Of course, this obvious localisation of TLRs makes full sense unless you're a creationist. If these have a non-immune function, I wonder what the authors actually proposed they were doing in antigen-presenting cells and the like before there was disease. Taking up space? They aren't playing a role in overall development, as you can knock out TLRs to compromise immunity without hindering growth of normal every day cells. This does stuff numerous cells of the immune system however, but that should be fairly obvious considering the entire point of TLRs are to detect pathogens and stimulate immune cell maturation and differentiation.

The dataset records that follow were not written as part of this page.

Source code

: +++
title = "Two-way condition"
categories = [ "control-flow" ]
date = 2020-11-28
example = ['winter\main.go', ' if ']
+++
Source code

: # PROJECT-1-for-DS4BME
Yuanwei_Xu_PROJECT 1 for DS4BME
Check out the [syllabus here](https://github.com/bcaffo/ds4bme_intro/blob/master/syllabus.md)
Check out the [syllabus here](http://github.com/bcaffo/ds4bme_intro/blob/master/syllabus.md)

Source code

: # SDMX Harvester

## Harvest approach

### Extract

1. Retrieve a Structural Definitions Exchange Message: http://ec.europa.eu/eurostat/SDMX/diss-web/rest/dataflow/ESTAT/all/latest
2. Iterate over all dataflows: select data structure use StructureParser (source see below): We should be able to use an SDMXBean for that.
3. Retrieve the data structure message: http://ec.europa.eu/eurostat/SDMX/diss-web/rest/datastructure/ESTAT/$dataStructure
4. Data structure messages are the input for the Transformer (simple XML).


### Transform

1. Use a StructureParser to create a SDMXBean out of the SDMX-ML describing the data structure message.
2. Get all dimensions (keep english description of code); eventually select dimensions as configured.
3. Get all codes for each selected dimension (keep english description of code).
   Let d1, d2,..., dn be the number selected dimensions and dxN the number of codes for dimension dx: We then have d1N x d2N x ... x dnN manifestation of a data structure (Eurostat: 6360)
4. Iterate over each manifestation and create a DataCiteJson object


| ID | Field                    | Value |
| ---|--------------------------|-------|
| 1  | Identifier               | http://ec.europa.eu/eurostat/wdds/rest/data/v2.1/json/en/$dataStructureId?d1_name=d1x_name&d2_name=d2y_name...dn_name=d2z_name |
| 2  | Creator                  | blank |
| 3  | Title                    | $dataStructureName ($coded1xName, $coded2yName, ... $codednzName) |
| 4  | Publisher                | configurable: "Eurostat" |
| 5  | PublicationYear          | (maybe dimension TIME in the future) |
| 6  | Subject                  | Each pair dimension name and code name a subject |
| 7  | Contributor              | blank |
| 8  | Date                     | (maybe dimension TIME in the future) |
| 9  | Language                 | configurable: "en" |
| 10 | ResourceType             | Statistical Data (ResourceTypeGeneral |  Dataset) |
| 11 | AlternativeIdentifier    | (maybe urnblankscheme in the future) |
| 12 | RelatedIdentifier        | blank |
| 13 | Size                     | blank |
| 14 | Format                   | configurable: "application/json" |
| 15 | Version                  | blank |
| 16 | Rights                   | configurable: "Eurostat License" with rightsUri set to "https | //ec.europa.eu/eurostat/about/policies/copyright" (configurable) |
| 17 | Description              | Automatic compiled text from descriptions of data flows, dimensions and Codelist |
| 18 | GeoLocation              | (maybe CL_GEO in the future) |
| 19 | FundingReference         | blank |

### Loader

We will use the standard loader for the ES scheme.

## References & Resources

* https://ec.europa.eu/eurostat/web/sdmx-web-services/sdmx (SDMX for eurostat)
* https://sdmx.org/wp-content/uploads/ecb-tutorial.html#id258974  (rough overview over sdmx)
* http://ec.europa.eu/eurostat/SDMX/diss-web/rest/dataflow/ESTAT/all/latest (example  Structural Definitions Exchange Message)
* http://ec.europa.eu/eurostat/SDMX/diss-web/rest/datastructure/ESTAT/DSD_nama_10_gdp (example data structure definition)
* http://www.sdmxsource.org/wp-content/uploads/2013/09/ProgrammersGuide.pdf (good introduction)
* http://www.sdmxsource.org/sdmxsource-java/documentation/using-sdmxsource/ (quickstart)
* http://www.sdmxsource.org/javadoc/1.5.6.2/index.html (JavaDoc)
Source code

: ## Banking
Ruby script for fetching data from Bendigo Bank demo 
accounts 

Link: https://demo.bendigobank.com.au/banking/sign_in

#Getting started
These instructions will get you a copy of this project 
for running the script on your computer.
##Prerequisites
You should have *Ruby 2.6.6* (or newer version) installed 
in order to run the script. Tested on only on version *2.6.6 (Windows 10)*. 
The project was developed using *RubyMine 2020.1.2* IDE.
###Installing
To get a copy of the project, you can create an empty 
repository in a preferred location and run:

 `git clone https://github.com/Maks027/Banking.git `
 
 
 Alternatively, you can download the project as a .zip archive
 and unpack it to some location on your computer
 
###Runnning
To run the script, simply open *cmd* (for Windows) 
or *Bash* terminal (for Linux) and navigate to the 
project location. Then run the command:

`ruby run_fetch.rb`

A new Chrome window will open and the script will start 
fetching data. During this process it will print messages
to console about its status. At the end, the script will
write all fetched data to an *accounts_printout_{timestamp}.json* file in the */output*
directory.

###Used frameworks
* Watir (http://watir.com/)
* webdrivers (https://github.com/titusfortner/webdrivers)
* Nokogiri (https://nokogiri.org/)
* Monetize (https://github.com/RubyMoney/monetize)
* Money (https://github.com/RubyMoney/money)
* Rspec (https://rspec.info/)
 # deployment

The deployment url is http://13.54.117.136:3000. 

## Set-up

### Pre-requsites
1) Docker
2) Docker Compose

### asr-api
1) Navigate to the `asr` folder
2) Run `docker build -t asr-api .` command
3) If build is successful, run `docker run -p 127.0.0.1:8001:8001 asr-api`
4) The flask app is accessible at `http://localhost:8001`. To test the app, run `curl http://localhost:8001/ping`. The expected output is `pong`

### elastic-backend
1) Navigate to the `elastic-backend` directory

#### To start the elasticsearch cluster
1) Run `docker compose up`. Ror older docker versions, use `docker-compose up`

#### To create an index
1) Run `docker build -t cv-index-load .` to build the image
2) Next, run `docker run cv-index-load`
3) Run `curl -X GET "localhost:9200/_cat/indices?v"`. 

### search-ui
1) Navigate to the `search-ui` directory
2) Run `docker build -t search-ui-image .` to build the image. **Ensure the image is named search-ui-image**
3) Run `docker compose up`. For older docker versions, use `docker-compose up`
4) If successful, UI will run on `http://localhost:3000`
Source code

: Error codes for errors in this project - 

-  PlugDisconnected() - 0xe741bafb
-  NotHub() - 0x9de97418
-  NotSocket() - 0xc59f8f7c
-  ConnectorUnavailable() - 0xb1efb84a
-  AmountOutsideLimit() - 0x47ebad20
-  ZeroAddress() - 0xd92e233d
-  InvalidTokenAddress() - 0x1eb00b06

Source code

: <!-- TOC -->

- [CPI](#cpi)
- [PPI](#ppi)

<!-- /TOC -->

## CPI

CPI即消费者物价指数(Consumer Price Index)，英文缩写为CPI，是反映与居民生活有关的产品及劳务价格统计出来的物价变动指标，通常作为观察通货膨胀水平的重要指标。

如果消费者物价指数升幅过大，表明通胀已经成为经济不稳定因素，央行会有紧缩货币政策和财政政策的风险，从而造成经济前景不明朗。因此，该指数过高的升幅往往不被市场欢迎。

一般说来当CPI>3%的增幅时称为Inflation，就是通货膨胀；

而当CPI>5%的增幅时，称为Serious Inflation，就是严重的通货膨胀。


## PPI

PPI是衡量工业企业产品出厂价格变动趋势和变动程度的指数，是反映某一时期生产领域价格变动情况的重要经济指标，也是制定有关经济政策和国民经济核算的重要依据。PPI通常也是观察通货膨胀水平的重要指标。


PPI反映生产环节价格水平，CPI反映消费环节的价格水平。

This problem of the localisation of these TLRs is not the only one of course. For example, why is it that TLR 11 in humans is a useless pseudogene yet in other animals is completely functional? Why is there such an incredible variation among TLRs between different animals, some having among 30-40 while others such as us Humans having a much lower amount. Are other animals after the fall just more diseased than we are? Without engaging in majorly wierd mental gymnastics, it's just incredibly difficult to support the immune system being 'created' when there is no disease then suddenly 'poofing' into existence (mind, Professor Behe thinks 'poof' is a legitimate explanation for things). This poofing occuring in the correct cells with the correct receptor patterns to spot diseases that never existed, which coincidentally have themselves just popped into existence with factors that allow them to destroy/subvert the immune system that never existed before either.
Is it just me, or is that utterly non-sensical? Many creationists tell me evolution is full of impossible 'just-so' stories and then come out with things like the above quote.... Hmmm, I think I'll take the 'orthodox' co-evolutionary warfare of pathogens and host immune systems thanks, as at least it makes sense.
Roach J.C., G. Glusman, L. Rowen, A. Kaur, M.K. Purcell, K.D. Smith, L.E. Hood and A. Aderem (2005). The evolution of vertebrate Toll-like receptors. Proceedings of the National Academy of Sciences, 102,27;9577-9582.
Update: I should point out that the TLR in Drosophila melanogaster should really be identifed as a Toll receptor as that organism is where these molecules were originally named and discovered. The TLR is named as it is because of the similarities between the D. melanogaster Toll receptor and a family of immune modulating receptors found in vertebrates. It's rather silly to call the original Toll receptor a "TLR" considering it's the receptor everything is supposed to look like. I apologise for any confusion and I've also cleaned up the definitions in this post so that the distinction is clearer.